■ **Problem**
Searching the material below, find each line that includes the word "otherwise", and copy it.

■ **Excerpted data**
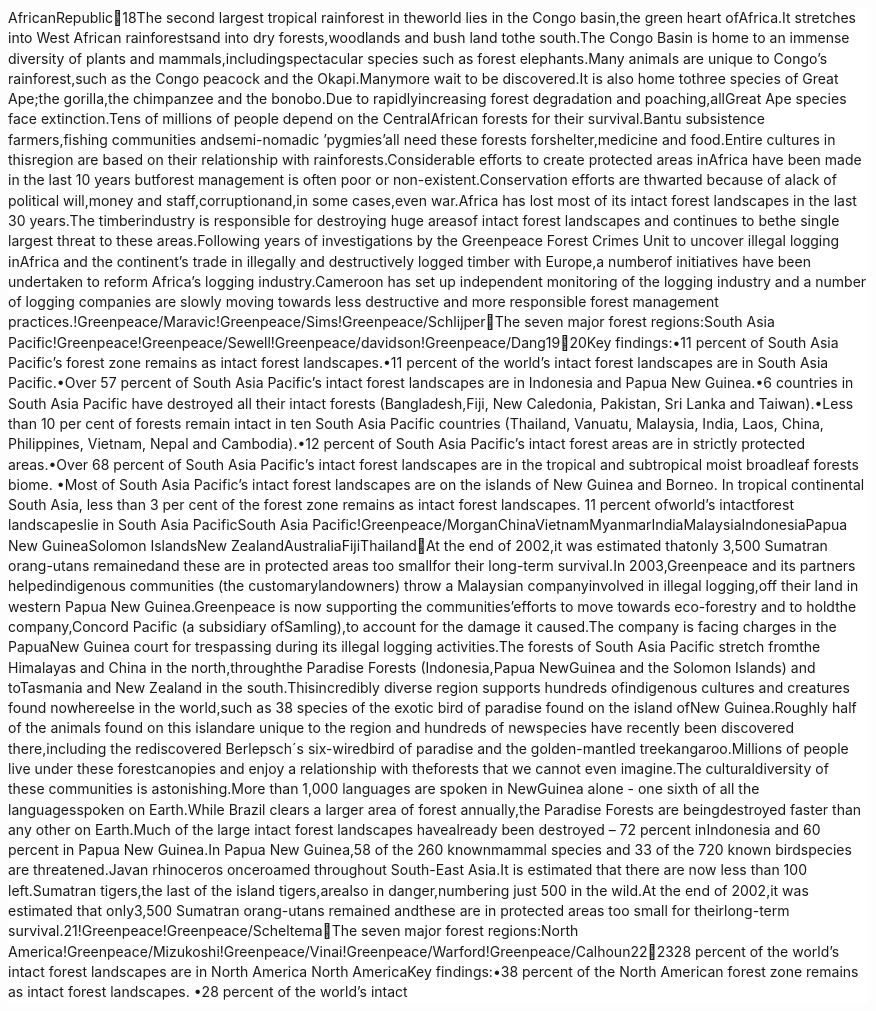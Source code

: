 AfricanRepublic18The second largest tropical rainforest in theworld lies in the Congo basin,the green heart ofAfrica.It stretches into West African rainforestsand into dry forests,woodlands and bush land tothe south.The Congo Basin is home to an immense diversity of plants and mammals,includingspectacular species such as forest elephants.Many animals are unique to Congo’s rainforest,such as the Congo peacock and the Okapi.Manymore wait to be discovered.It is also home tothree species of Great Ape;the gorilla,the chimpanzee and the bonobo.Due to rapidlyincreasing forest degradation and poaching,allGreat Ape species face extinction.Tens of millions of people depend on the CentralAfrican forests for their survival.Bantu subsistence farmers,fishing communities andsemi-nomadic ’pygmies’all need these forests forshelter,medicine and food.Entire cultures in thisregion are based on their relationship with rainforests.Considerable efforts to create protected areas inAfrica have been made in the last 10 years butforest management is often poor or non-existent.Conservation efforts are thwarted because of alack of political will,money and staff,corruptionand,in some cases,even war.Africa has lost most of its intact forest landscapes in the last 30 years.The timberindustry is responsible for destroying huge areasof intact forest landscapes and continues to bethe single largest threat to these areas.Following years of investigations by the Greenpeace Forest Crimes Unit to uncover illegal logging inAfrica and the continent’s trade in illegally and destructively logged timber with Europe,a numberof initiatives have been undertaken to reform Africa’s logging industry.Cameroon has set up independent monitoring of the logging industry and a number of logging companies are slowly moving towards less destructive and more responsible forest management practices.!Greenpeace/Maravic!Greenpeace/Sims!Greenpeace/SchlijperThe seven major forest regions:South Asia Pacific!Greenpeace!Greenpeace/Sewell!Greenpeace/davidson!Greenpeace/Dang1920Key findings:•11 percent of South Asia Pacific’s forest zone remains as intact forest landscapes.•11 percent of the world’s intact forest landscapes are in South Asia Pacific.•Over 57 percent of South Asia Pacific’s intact forest landscapes are in Indonesia and Papua New Guinea.•6 countries in South Asia Pacific have destroyed all their intact forests (Bangladesh,Fiji, New Caledonia, Pakistan, Sri Lanka and Taiwan).•Less than 10 per cent of forests remain intact in ten South Asia Pacific countries (Thailand, Vanuatu, Malaysia, India, Laos, China, Philippines, Vietnam, Nepal and Cambodia).•12 percent of South Asia Pacific’s intact forest areas are in strictly protected areas.•Over 68 percent of South Asia Pacific’s intact forest landscapes are in the tropical and subtropical moist broadleaf forests biome. •Most of South Asia Pacific’s intact forest landscapes are on the islands of New Guinea and Borneo. In tropical continental South Asia, less than 3 per cent of the forest zone remains as intact forest landscapes. 11 percent ofworld’s intactforest landscapeslie in South Asia PacificSouth Asia Pacific!Greenpeace/MorganChinaVietnamMyanmarIndiaMalaysiaIndonesiaPapua New GuineaSolomon IslandsNew ZealandAustraliaFijiThailandAt the end of 2002,it was estimated thatonly 3,500 Sumatran orang-utans remainedand these are in protected areas too smallfor their long-term survival.In 2003,Greenpeace and its partners helpedindigenous communities (the customarylandowners) throw a Malaysian companyinvolved in illegal logging,off their land in western Papua New Guinea.Greenpeace is now supporting the communities’efforts to move towards eco-forestry and to holdthe company,Concord Pacific (a subsidiary ofSamling),to account for the damage it caused.The company is facing charges in the PapuaNew Guinea court for trespassing during its illegal logging activities.The forests of South Asia Pacific stretch fromthe Himalayas and China in the north,throughthe Paradise Forests (Indonesia,Papua NewGuinea and the Solomon Islands) and toTasmania and New Zealand in the south.Thisincredibly diverse region supports hundreds ofindigenous cultures and creatures found nowhereelse in the world,such as 38 species of the exotic bird of paradise found on the island ofNew Guinea.Roughly half of the animals found on this islandare unique to the region and hundreds of newspecies have recently been discovered there,including the rediscovered Berlepsch´s six-wiredbird of paradise and the golden-mantled treekangaroo.Millions of people live under these forestcanopies and enjoy a relationship with theforests that we cannot even imagine.The culturaldiversity of these communities is astonishing.More than 1,000 languages are spoken in NewGuinea alone - one sixth of all the languagesspoken on Earth.While Brazil clears a larger area of forest annually,the Paradise Forests are beingdestroyed faster than any other on Earth.Much of the large intact forest landscapes havealready been destroyed – 72 percent inIndonesia and 60 percent in Papua New Guinea.In Papua New Guinea,58 of the 260 knownmammal species and 33 of the 720 known birdspecies are threatened.Javan rhinoceros onceroamed throughout South-East Asia.It is estimated that there are now less than 100 left.Sumatran tigers,the last of the island tigers,arealso in danger,numbering just 500 in the wild.At the end of 2002,it was estimated that only3,500 Sumatran orang-utans remained andthese are in protected areas too small for theirlong-term survival.21!Greenpeace!Greenpeace/ScheltemaThe seven major forest regions:North America!Greenpeace/Mizukoshi!Greenpeace/Vinai!Greenpeace/Warford!Greenpeace/Calhoun222328 percent of the world’s intact forest landscapes are in North America North AmericaKey findings:•38 percent of the North American forest zone remains as intact forest landscapes. •28 percent of the world’s intact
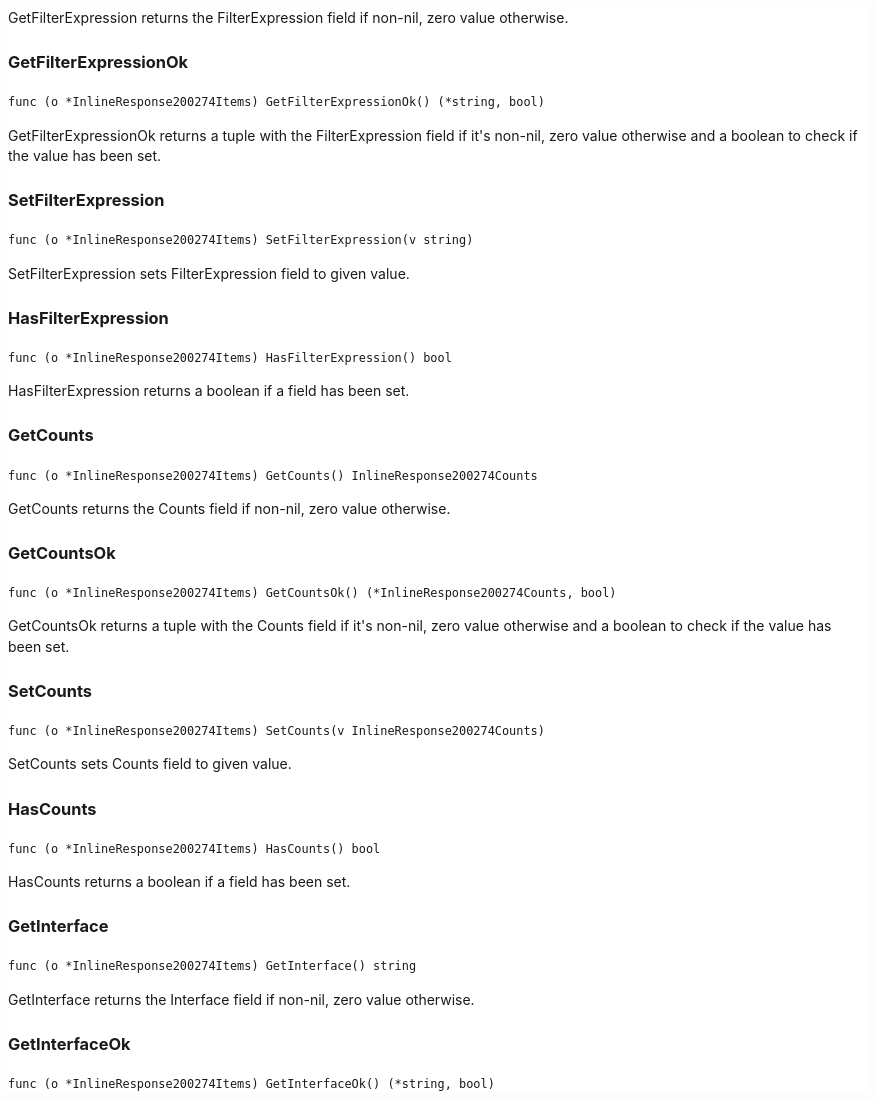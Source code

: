 GetFilterExpression returns the FilterExpression field if non-nil, zero value otherwise.

### GetFilterExpressionOk

`func (o *InlineResponse200274Items) GetFilterExpressionOk() (*string, bool)`

GetFilterExpressionOk returns a tuple with the FilterExpression field if it's non-nil, zero value otherwise
and a boolean to check if the value has been set.

### SetFilterExpression

`func (o *InlineResponse200274Items) SetFilterExpression(v string)`

SetFilterExpression sets FilterExpression field to given value.

### HasFilterExpression

`func (o *InlineResponse200274Items) HasFilterExpression() bool`

HasFilterExpression returns a boolean if a field has been set.

### GetCounts

`func (o *InlineResponse200274Items) GetCounts() InlineResponse200274Counts`

GetCounts returns the Counts field if non-nil, zero value otherwise.

### GetCountsOk

`func (o *InlineResponse200274Items) GetCountsOk() (*InlineResponse200274Counts, bool)`

GetCountsOk returns a tuple with the Counts field if it's non-nil, zero value otherwise
and a boolean to check if the value has been set.

### SetCounts

`func (o *InlineResponse200274Items) SetCounts(v InlineResponse200274Counts)`

SetCounts sets Counts field to given value.

### HasCounts

`func (o *InlineResponse200274Items) HasCounts() bool`

HasCounts returns a boolean if a field has been set.

### GetInterface

`func (o *InlineResponse200274Items) GetInterface() string`

GetInterface returns the Interface field if non-nil, zero value otherwise.

### GetInterfaceOk

`func (o *InlineResponse200274Items) GetInterfaceOk() (*string, bool)`
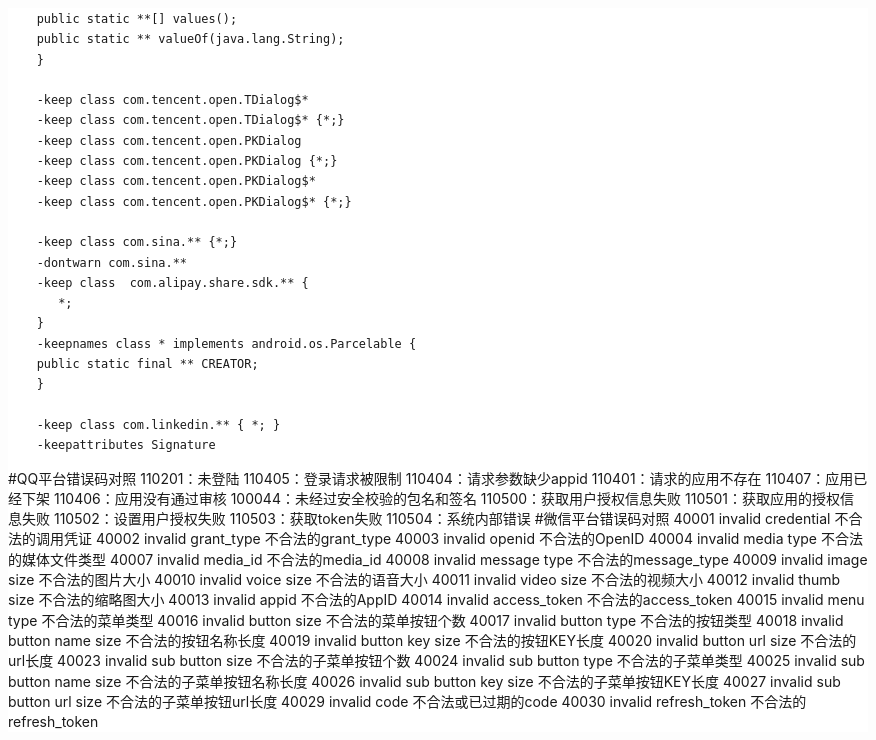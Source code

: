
 ```
    public static **[] values();
    public static ** valueOf(java.lang.String);
	}

	-keep class com.tencent.open.TDialog$*
	-keep class com.tencent.open.TDialog$* {*;}
	-keep class com.tencent.open.PKDialog
	-keep class com.tencent.open.PKDialog {*;}
	-keep class com.tencent.open.PKDialog$*
	-keep class com.tencent.open.PKDialog$* {*;}

	-keep class com.sina.** {*;}
	-dontwarn com.sina.**
	-keep class  com.alipay.share.sdk.** {
	   *;
	}
	-keepnames class * implements android.os.Parcelable {
    public static final ** CREATOR;
	}

	-keep class com.linkedin.** { *; }
	-keepattributes Signature
```

#QQ平台错误码对照
	110201：未登陆
	110405：登录请求被限制
	110404：请求参数缺少appid
	110401：请求的应用不存在
	110407：应用已经下架
	110406：应用没有通过审核
	100044：未经过安全校验的包名和签名
	110500：获取用户授权信息失败
	110501：获取应用的授权信息失败
	110502：设置用户授权失败
	110503：获取token失败
	110504：系统内部错误
#微信平台错误码对照
	40001	invalid credential	不合法的调用凭证
	40002	invalid grant_type	不合法的grant_type
	40003	invalid openid	不合法的OpenID
	40004	invalid media type	不合法的媒体文件类型
	40007	invalid media_id	不合法的media_id
	40008	invalid message type	不合法的message_type
	40009	invalid image size	不合法的图片大小
	40010	invalid voice size	不合法的语音大小
	40011	invalid video size	不合法的视频大小
	40012	invalid thumb size	不合法的缩略图大小
	40013	invalid appid	不合法的AppID
	40014	invalid access_token	不合法的access_token
	40015	invalid menu type	不合法的菜单类型
	40016	invalid button size	不合法的菜单按钮个数
	40017	invalid button type	不合法的按钮类型
	40018	invalid button name size	不合法的按钮名称长度
	40019	invalid button key size	不合法的按钮KEY长度
	40020	invalid button url size	不合法的url长度
	40023	invalid sub button size	不合法的子菜单按钮个数
	40024	invalid sub button type	不合法的子菜单类型
	40025	invalid sub button name size	不合法的子菜单按钮名称长度
	40026	invalid sub button key size	不合法的子菜单按钮KEY长度
	40027	invalid sub button url size	不合法的子菜单按钮url长度
	40029	invalid code	不合法或已过期的code
	40030	invalid refresh_token	不合法的refresh_token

■ **Output below**
: GetFilterExpression returns the FilterExpression field if non-nil, zero value otherwise.
GetFilterExpressionOk returns a tuple with the FilterExpression field if it's non-nil, zero value otherwise
GetCounts returns the Counts field if non-nil, zero value otherwise.
GetCountsOk returns a tuple with the Counts field if it's non-nil, zero value otherwise
GetInterface returns the Interface field if non-nil, zero value otherwise.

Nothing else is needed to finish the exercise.